The FT also launched an emotive multi-platform campaign entitled ‘A Star is Torn’, which launched across social media channels, retail outlets and digital touch-points. The stirring creative further struck a chord with audiences and emphasised the strong, unified message that the FT had been expressing throughout the referendum period. The campaign generated over 800,000 impressions and over 50,000 video views, showing markedly increased interest in the brand. Darcy Keller, senior vice-president of communications and marketing at the Financial Times puts this down to the speed and agility in which the publication reacted to peoples’ concerns around the vote and the strong, consistent messaging that all FT departments conveyed.

An authentic voice

In its latest post-Brexit campaign, Nationwide Building Society expressed a simple and emotive message of care and unity as the brand championed the voices of ordinary people in relatable situations, such as becoming a mum, feeling lonely, and finding a place to call home. In three short films, Nationwide featured speaking poets whose stories would speak to the nation on a personal and meaningful level. The message? We understand you. We understand your struggles. We’re on your side.

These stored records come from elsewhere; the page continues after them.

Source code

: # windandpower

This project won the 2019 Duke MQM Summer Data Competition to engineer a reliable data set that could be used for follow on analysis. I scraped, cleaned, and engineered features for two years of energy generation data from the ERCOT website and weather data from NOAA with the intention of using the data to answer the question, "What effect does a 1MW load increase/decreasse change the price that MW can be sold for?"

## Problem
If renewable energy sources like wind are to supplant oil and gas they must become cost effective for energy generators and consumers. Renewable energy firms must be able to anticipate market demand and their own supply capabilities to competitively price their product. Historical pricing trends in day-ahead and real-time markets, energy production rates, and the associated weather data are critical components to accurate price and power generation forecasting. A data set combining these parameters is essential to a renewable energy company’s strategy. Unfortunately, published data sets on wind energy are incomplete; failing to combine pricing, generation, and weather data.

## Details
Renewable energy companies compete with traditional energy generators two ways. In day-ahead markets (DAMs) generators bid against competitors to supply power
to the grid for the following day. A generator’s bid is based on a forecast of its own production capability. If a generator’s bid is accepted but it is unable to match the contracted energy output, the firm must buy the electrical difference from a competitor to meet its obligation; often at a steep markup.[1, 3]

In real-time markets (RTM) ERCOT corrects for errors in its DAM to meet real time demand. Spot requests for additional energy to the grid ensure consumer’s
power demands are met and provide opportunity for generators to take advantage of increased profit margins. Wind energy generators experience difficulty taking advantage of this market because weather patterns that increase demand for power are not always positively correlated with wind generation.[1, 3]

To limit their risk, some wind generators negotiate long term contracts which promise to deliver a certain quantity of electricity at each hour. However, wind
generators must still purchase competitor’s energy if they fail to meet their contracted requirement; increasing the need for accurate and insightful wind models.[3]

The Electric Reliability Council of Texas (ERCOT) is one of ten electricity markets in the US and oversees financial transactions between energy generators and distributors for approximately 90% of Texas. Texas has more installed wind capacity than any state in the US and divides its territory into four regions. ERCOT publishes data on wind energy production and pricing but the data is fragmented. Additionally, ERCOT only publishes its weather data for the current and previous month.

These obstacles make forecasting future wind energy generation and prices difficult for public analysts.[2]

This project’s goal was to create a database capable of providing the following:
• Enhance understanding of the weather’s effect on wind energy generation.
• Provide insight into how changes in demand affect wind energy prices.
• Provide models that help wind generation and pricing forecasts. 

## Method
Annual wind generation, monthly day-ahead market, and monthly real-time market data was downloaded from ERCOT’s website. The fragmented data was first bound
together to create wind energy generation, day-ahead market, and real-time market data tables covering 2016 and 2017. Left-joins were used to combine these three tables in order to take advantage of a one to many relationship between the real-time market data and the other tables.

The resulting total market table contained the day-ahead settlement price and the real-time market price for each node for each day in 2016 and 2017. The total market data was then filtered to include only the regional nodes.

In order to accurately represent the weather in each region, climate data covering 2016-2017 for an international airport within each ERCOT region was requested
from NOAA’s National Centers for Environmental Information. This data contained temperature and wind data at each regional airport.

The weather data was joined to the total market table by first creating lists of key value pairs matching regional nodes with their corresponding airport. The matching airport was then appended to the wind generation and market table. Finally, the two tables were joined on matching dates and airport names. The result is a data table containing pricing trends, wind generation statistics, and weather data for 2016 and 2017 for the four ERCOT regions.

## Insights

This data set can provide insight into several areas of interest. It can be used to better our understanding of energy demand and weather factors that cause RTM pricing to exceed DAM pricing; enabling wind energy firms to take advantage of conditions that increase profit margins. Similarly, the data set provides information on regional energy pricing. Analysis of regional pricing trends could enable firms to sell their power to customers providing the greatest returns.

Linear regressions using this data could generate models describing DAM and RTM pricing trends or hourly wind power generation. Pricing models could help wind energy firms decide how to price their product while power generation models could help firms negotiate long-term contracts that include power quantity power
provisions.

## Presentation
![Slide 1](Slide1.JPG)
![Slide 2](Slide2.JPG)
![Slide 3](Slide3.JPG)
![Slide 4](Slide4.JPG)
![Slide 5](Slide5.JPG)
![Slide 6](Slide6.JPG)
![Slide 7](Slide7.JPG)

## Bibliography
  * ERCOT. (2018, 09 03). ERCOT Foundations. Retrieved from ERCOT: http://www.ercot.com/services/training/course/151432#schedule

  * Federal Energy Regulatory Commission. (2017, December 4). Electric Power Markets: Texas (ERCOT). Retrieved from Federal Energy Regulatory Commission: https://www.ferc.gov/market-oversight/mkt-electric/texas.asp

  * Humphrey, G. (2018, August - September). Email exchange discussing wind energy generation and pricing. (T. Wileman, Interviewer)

This campaign is far removed from the polished view of life that is often conveyed by the financial services industry and shows an authenticity that was particularly poignant post-Brexit. It also crystallised Nationwide’s identity as a caring and compassionate bank that exists ‘of the people, by the people, for the people’; this clarity helps make the brand memorable and identifiable, and is particularly effective in times of public uncertainty.

Uplifting the nation

Budget airline easyJet responded to Brexit induced turmoil with an aspirational and uplifting campaign that aimed to reignite consumer confidence. The campaign posed the inviting question ‘Why not?’ and went live across video-on-demand, cinema, print, digital and out-of-home. It was a “deliberate feel-good act demonstrating our brand values and benefits”, says easyJet’s group commercial director, Peter Duffy. “After any difficult incident, there is a reduction in consumer confidence and sales”, says Duffy, speaking after both the referendum and instances of terrorism in Germany and France were taking their toll on consumers, “it takes a set of marketing activities to stimulate the market again”. EasyJet’s consistently fun and positive tone supports the brand’s aim to ‘lead customers through difficult times’ with inspiring and uplifting content, offering customers a breath of fresh air within a somewhat stale social climate.

Fulfilling brand purpose

The above examples show that in order to thrive despite consumer uncertainty, brands need to offer much more than their product or service. They need a purpose, an authentic calling and a sense of identity that can be conveyed with utmost clarity. Brands have the power to create communities of like-minded people who will unite over a shared vision and values, particularly in times of social and political uncertainty. Therefore messaging must resonate with audiences on a deeper level, now more than ever.

How can brands thrive post-Brexit?

  • Understand your audience — what are their concerns? What will help them feel better?

  • Offer stability and consistency in your messaging — be a rock in times of uncertainty

  • Inspire and uplift — provide aspirational content that will free audiences from post-Brexit malaise

  • Provide a strong and relatable identity and make this consistent across all marketing channels

  • Be ready to adapt and be resourceful — agility is vital when the future appears unclear.

The polls have shown that we are a nation divided; many do not feel fairly represented. Now is the time for brands to champion consumer voices and bring people together. To do this, they must truly understand who they are talking to and offer the appropriate clarity and reassurance. Marketers need to understand the effects of social upheaval on the consumer mind-set and adapt to changing market conditions in order to maintain engagement levels. A relatable identity and social cause — over and above product or service — will particularly appeal to consumers in the current climate. With this, businesses are able to continue fulfilling their brand purpose, and live on through uncertainty.